I think your pigs are regarding the eggs as some strange kind of vegetable you're trying to trick them into eating. They are being very resistant!


----------



## Baymule (Jan 23, 2021)

Oh yeah, it probably won't take long for the pigs to discover a lovely breakfast delivered right to them. Being Kune Kune pigs and small, they may not discover that a duck dinner is a treat. But it wouldn't surprise if they ate the duck. I may be way out of line here, never having had Kune Kunes, but pigs are omniverous and they eat everything.


----------



## thistlebloom (Jan 23, 2021)

Baymule said:


> ... but pigs are omniverous and they eat everything.


I see you haven't read her other pig post. 😄


----------



## Baymule (Jan 23, 2021)

thistlebloom said:


> I see you haven't read her other pig post. 😄


No i haven't, why? Do they insist only on Oreo cookies?


----------



## Alaskan (Jan 23, 2021)

I don't think the kunekunes would eat the grown muscovy...  but I have trouble thinking that they would skip out of yummy tiny ducklings...

Of course you have some CRAZY picky pigs...


----------



## Alaskan (Jan 23, 2021)

Oh, I have 2 kunekunes...   ours eat EVERYTHING we give them.

(I asked my kids to make sure... since they feed... )


----------



## Genipher (Jan 25, 2021)

Well today I noticed the pigs plowed up their straw to adjust their beds, I guess. Anyway, the 4 duck eggs were buried. 

They don't mess with the current ducklings but they're not newborns, er, new-hatched, so the pigs don't try to eat them. I hadn't even thought about how they might try to eat ducklings. Yikes!

Our little duck shelter just needs some stain to protect it from the weather and then some straw and, hopefully, we'll be able to transition the nest. Looks like I might have to convince my husband to build a second shelter because it's smaller than I thought it would be. We currently have 6 ducks (3 of them are ducklings but almost half the size of their parents already) and only the babies like to cuddle together.

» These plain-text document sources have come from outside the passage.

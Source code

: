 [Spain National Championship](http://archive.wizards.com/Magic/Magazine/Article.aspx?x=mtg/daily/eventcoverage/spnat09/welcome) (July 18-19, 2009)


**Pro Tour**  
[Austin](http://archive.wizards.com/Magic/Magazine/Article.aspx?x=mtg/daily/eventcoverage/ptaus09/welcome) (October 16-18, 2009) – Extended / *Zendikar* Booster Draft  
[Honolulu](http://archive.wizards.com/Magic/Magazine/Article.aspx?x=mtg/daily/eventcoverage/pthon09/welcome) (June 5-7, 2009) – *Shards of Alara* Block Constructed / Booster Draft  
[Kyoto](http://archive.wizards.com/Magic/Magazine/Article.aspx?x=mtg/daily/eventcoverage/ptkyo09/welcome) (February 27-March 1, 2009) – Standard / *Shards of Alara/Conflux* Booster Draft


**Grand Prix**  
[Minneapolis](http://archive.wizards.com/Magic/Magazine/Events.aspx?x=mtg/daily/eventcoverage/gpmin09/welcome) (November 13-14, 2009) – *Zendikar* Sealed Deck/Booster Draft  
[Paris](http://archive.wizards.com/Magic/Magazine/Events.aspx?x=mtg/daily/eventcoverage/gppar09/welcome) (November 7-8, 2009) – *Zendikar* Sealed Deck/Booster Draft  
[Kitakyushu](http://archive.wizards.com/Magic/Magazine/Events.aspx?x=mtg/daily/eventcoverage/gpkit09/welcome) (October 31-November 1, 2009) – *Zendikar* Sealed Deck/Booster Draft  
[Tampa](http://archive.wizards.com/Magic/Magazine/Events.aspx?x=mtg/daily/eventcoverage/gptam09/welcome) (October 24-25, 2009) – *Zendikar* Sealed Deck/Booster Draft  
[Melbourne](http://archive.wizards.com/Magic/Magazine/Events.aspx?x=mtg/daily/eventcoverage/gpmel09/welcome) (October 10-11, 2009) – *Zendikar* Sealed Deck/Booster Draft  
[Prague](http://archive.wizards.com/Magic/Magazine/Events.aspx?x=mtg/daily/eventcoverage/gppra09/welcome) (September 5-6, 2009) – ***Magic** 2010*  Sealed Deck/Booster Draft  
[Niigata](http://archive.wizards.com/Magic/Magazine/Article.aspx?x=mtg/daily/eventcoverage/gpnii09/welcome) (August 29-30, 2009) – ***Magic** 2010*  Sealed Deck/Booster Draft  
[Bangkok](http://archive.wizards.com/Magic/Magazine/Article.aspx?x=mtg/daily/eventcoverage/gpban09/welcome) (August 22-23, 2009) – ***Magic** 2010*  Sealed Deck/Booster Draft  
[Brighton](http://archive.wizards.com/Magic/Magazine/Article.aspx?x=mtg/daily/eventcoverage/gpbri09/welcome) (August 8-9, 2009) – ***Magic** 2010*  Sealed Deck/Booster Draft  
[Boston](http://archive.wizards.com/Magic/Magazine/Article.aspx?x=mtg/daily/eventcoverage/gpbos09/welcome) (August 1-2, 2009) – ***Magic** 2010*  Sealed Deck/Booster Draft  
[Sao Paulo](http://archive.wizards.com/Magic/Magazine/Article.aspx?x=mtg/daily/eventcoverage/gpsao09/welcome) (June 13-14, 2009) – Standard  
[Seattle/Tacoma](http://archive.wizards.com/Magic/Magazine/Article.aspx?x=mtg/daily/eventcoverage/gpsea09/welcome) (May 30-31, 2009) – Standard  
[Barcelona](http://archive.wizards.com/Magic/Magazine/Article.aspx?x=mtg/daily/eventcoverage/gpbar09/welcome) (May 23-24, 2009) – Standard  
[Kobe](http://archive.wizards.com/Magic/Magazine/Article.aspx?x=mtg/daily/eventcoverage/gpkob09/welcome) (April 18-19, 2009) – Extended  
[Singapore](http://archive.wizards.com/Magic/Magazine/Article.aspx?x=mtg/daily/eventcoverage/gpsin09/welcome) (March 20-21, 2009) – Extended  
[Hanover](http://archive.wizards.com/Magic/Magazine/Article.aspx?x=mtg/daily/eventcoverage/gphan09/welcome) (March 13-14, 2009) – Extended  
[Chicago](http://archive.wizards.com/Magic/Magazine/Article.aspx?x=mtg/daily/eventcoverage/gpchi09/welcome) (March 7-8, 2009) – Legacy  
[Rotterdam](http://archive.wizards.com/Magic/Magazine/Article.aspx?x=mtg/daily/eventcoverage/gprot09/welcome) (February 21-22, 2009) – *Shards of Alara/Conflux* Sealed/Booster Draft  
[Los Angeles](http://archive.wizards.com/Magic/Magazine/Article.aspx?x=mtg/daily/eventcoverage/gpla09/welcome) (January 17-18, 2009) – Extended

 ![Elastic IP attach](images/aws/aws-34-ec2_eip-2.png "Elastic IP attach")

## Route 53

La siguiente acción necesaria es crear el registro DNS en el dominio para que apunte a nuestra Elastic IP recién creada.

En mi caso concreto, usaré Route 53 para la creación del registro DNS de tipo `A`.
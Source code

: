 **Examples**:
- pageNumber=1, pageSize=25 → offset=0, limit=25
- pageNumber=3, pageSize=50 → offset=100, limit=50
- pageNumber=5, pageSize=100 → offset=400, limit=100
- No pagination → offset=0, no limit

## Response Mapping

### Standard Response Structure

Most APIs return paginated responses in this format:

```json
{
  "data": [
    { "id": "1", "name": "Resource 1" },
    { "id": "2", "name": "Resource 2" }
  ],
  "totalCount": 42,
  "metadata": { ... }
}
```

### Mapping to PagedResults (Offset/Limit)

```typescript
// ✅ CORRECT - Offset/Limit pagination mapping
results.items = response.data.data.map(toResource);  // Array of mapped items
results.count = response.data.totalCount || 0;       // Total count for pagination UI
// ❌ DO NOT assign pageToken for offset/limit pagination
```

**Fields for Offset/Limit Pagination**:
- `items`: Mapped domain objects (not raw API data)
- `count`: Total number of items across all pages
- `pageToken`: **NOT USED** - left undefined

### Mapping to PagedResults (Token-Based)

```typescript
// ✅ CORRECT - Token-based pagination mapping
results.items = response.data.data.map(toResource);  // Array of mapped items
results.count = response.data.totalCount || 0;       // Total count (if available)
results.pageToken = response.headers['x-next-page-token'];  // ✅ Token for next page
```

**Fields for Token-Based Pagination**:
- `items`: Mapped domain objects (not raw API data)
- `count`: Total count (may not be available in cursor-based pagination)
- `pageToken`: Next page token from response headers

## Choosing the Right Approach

How blind are pigs, by the way? I can put a pear right under Penny's nose and she never sees it until I wiggle it around. Maybe that's why she hasn't bothered the eggs?  Though Luke can see pretty well so maybe he's just a gentleman when it comes to the duck family and their nest.


----------



## Genipher (Jan 26, 2021)

Duck eggs are gone today and my boy Luke isn't interested in his morning breakfast soooo...maybe he found them? I'm a little worried about him. I've only had him a short time but I've never seen him turn his nose up at food. He just wanted me to pet him. Rolled onto his side and just wanted me to give him attention.
Either he's full of eggs or, maybe, has an upset tummy from previous days blended celery, broccoli, and carrot mix??


----------



## thistlebloom (Jan 26, 2021)

No piggy advice, I just wanted to say I like your signature. 👍


----------



## Genipher (Jan 26, 2021)

thistlebloom said:


> No piggy advice, I just wanted to say I like your signature. 👍


Thanks


----------



## misfitmorgan (Jan 26, 2021)

Yes pigs will eat and actually love eggs......as well as poultry. Definately would seperate them.

Pigs actually have pretty good eye sight, they an see about 1/2mile vs humans who can see about 3 miles. More likely she just wants to be sure what it is before she eats it. My pet pig does it with everything i ever give him and he sees perfectly well.


----------



## Genipher (Jan 26, 2021)

misfitmorgan said:


> Yes pigs will eat and actually love eggs......as well as poultry. Definately would seperate them.
> 
> Pigs actually have pretty good eye sight, they an see about 1/2mile vs humans who can see about 3 miles. More likely she just wants to be sure what it is before she eats it. My pet pig does it with everything i ever give him and he sees perfectly well.


That's actually pretty smart. Smarter than the dogs, who will snatch any food we toss at them and swallow it down without a thought!


----------



## luvmypets (Jan 26, 2021)

Don’t keep them with poultry, it isn’t worth the heartbreak. Maybe kunes are different but my hogs have had several occassions where some hens wandered into the pen but they never made it out. Pigs are weird in the sense that everything can seem fine until one day you realize a few birds are missing. Plus they are going to eat the eggs.


----------



## Genipher (Jan 27, 2021)

luvmypets said:


> Don’t keep them with poultry, it isn’t worth the heartbreak. Maybe kunes are different but my hogs have had several occassions where some hens wandered into the pen but they never made it out. Pigs are weird in the sense that everything can seem fine until one day you realize a few birds are missing. Plus they are going to eat the eggs.


We have plans to pen up the pigs in a section of the yard. Hopefully, soon!


----------